**Task statement**
All lines from the one containing "for $j \neq i$." through the end of the entries below should appear in the answer exactly, with no others.
*** The records Section Begins ***
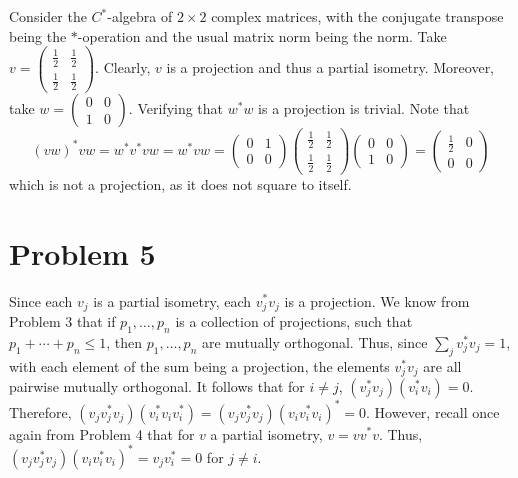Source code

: \documentclass[aps,pra,showpacs,notitlepage,onecolumn,superscriptaddress,nofootinbib]{revtex4-1}
\theoremstyle{definition}
\begin{document}
Consider the $C^{*}$-algebra of $2 \times 2$ complex matrices, with the conjugate transpose being the $*$-operation and the usual matrix norm being the norm. Take $v = \begin{pmatrix} \frac{1}{2} & \frac{1}{2} \\ \frac{1}{2} & \frac{1}{2} \end{pmatrix}$.
Clearly, $v$ is a projection and thus a partial isometry. Moreover, take $w = \begin{pmatrix} 0 & 0 \\ 1 & 0 \end{pmatrix}$. Verifying that $w^{*} w$ is a projection is trivial. Note that
\begin{equation}
  (vw)^{*} vw = w^{*} v^{*} v w = w^{*} v w = \begin{pmatrix} 0 & 1 \\ 0 & 0 \end{pmatrix} \begin{pmatrix} \frac{1}{2} & \frac{1}{2} \\ \frac{1}{2} & \frac{1}{2} \end{pmatrix} \begin{pmatrix} 0 & 0 \\ 1 & 0 \end{pmatrix} = \begin{pmatrix} \frac{1}{2} & 0 \\ 0 & 0 \end{pmatrix}
\end{equation}
which is not a projection, as it does not square to itself.


\section{Problem 5}

\noindent Since each $v_j$ is a partial isometry, each $v_j^{*}  v_j$ is a projection. We know from Problem 3 that if $p_1, \dots, p_n$ is a collection of projections, such that $p_1 + \cdots + p_n \leq 1$, then
$p_1, \dots, p_n$ are mutually orthogonal. Thus, since $\sum_{j} v_j^{*} v_j = 1$, with each element of the sum being a projection, the elements $v_j^{*} v_j$ are all pairwise mutually orthogonal. It follows
that for $i \neq j$, $(v_j^{*} v_j) (v_i^{*} v_i) = 0$. Therefore, $(v_j v_j^{*} v_j)(v_i^{*} v_i v_i^{*}) = (v_j v_j^{*} v_j) (v_i v_i^{*} v_i)^{*} = 0$. However, recall once again from Problem 4 that for $v$ a partial isometry,
$v = v v^{*} v$. Thus, $(v_j v_j^{*} v_j)(v_i v_i^{*} v_i)^{*} = v_j v_i^{*} = 0$ for $j \neq i$.
\end{document}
*** The records Section Ends ***
**Task response**
$v = v v^{*} v$. Thus, $(v_j v_j^{*} v_j)(v_i v_i^{*} v_i)^{*} = v_j v_i^{*} = 0$ for $j \neq i$.
\end{document}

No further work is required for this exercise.